“Community is really what feeds our soul”: Lakwena’s artwork puts people at the core
The multidisciplinary artist – whose work can be seen across murals, buildings, cars and even an electric substation – tells us how she challenges monopolies on speech, and why she loves to “reappropriate” the bold visual language of old-school advertising.
When viewing the artist Lakwena’s bright, bold and technicolour portfolio, her being a ‘pessimist’ is perhaps that last conclusion you would come to. But, this is in fact exactly how she describes herself. “I tend to be a bit of a pessimist, and I like to see problems,” she begins our conversation on an unseasonably sunny February morning. “My work, from quite early on, has been a way of trying to counteract that, trying to speak hope, truth and light into the situations that are difficult.” Naturally, such a focus combined with the artist being something of an “introvert”, means that art has provided her with a way to connect with people, and thus engage with the communities that surround her. “I’m very aware that I don’t make work just for myself,” Lawkena outlines. “We’re surrounded by images in our culture, and I think a lot of them are looking to tear things apart. I’m looking to build things up.”
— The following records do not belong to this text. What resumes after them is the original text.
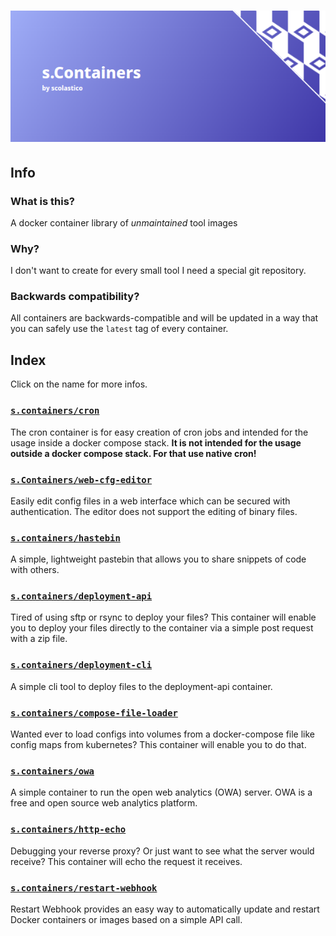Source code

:# [![s.Containers](./.github/logo.png)](#)

## Info

### What is this?
A docker container library of *unmaintained* tool images

### Why?
I don't want to create for every small tool I need a special git repository.

### Backwards compatibility?
All containers are backwards-compatible and will be updated in a way that you can safely use
the `latest` tag of every container.

## Index
Click on the name for more infos.

### [`s.containers/cron`](./src/cron/README.md)
The cron container is for easy creation of cron jobs and intended for the usage inside a
docker compose stack. **It is not intended for the usage outside a docker compose stack.
For that use native cron!**

### [`s.Containers/web-cfg-editor`](./src/web-cfg-editor/README.md)
Easily edit config files in a web interface which can be secured with authentication.
The editor does not support the editing of binary files.

### [`s.containers/hastebin`](./src/hastebin/README.md)
A simple, lightweight pastebin that allows you to share snippets of code with others.

### [`s.containers/deployment-api`](./src/deployment-api/README.md)
Tired of using sftp or rsync to deploy your files? This container will enable you to
deploy your files directly to the container via a simple post request with a zip file.

### [`s.containers/deployment-cli`](./src/deployment-cli/README.md)
A simple cli tool to deploy files to the deployment-api container.

### [`s.containers/compose-file-loader`](./src/compose-file-loader/README.md)
Wanted ever to load configs into volumes from a docker-compose file like config maps
from kubernetes? This container will enable you to do that.

### [`s.containers/owa`](./src/owa/README.md)
A simple container to run the open web analytics (OWA) server. OWA is a free and open
source web analytics platform.

### [`s.containers/http-echo`](./src/http-echo/README.md)
Debugging your reverse proxy? Or just want to see what the server would receive? This
container will echo the request it receives.

### [`s.containers/restart-webhook`](./src/restart-webhook/README.md)
Restart Webhook provides an easy way to automatically update and restart Docker
containers or images based on a simple API call.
Slotting in alongside Lakwena’s passion for uplifting communities is her love of language, wordplay and bold messages. And when discussing her love for language, it seems Lakwena’s passion is endless; she enjoys words on a technical, academic level, the process of learning new dialects, and importantly, its poetic potential. “I think it’s an incredible thing,” she ponders. It’s fitting, therefore, that in June of last year one of Lakwena’s artworks featured on the front of the last ever printed edition of Time Out London – London Rising; a polyphonic, accessible publication that speaks to the varied cultural perspectives and narrative experiences of the vibrant capital.
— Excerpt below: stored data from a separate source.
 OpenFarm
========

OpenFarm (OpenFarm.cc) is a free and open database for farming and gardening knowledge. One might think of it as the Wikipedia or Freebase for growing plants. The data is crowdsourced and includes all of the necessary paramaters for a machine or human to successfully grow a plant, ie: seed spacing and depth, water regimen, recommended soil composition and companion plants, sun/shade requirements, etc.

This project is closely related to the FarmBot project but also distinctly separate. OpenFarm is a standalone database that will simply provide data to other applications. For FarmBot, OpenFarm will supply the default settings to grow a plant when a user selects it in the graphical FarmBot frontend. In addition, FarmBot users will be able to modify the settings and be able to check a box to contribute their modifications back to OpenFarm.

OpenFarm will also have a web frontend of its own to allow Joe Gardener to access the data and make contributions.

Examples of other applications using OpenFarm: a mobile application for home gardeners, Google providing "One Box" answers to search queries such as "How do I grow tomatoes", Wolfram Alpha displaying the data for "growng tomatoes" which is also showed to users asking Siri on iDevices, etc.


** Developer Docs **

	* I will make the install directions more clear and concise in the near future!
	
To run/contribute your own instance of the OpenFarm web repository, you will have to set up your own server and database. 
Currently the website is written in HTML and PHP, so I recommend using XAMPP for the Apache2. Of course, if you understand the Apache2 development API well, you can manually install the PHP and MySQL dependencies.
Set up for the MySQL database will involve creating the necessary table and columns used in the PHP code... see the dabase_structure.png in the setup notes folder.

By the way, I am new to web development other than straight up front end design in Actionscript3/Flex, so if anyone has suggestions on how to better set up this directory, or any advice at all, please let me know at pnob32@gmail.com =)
“We’re surrounded by images in our culture, and I think a lot of them are looking to tear things apart. I’m looking to build things up.”Lakwena
Perhaps one of Lakwena’s most impressive and persuasive blendings of communal perspectives and language is her exhibition HA–HA, which is showing at Yorkshire Sculpture Park until 19 March. The exhibition as a whole has its foundations in wordplay. Its title HA-HA refers to ha-ha’s, 18th Century walled ditches with links to the Enclosure Acts of 18th and 19th Century, which accelerated the privatisation of rural land. Alongside this, HA-HA signals the physical act of laughing – when you walk throughout the exhibition the sound of laughter is audible. These themes coalesce into a critique of public speech, public spaces and openness, and what Lakwena describes as the now much more “nuanced” and “subtle” expressions of colonial legacies, espoused by a privileged elite. Pieces feature the colourful declarations of ‘Do Better’ and ‘Re-Educate the World’, and are tied together by a kaleidoscopic statement wall, a cacophony of HA-HA’s creating a mesmerising, staggering pattern.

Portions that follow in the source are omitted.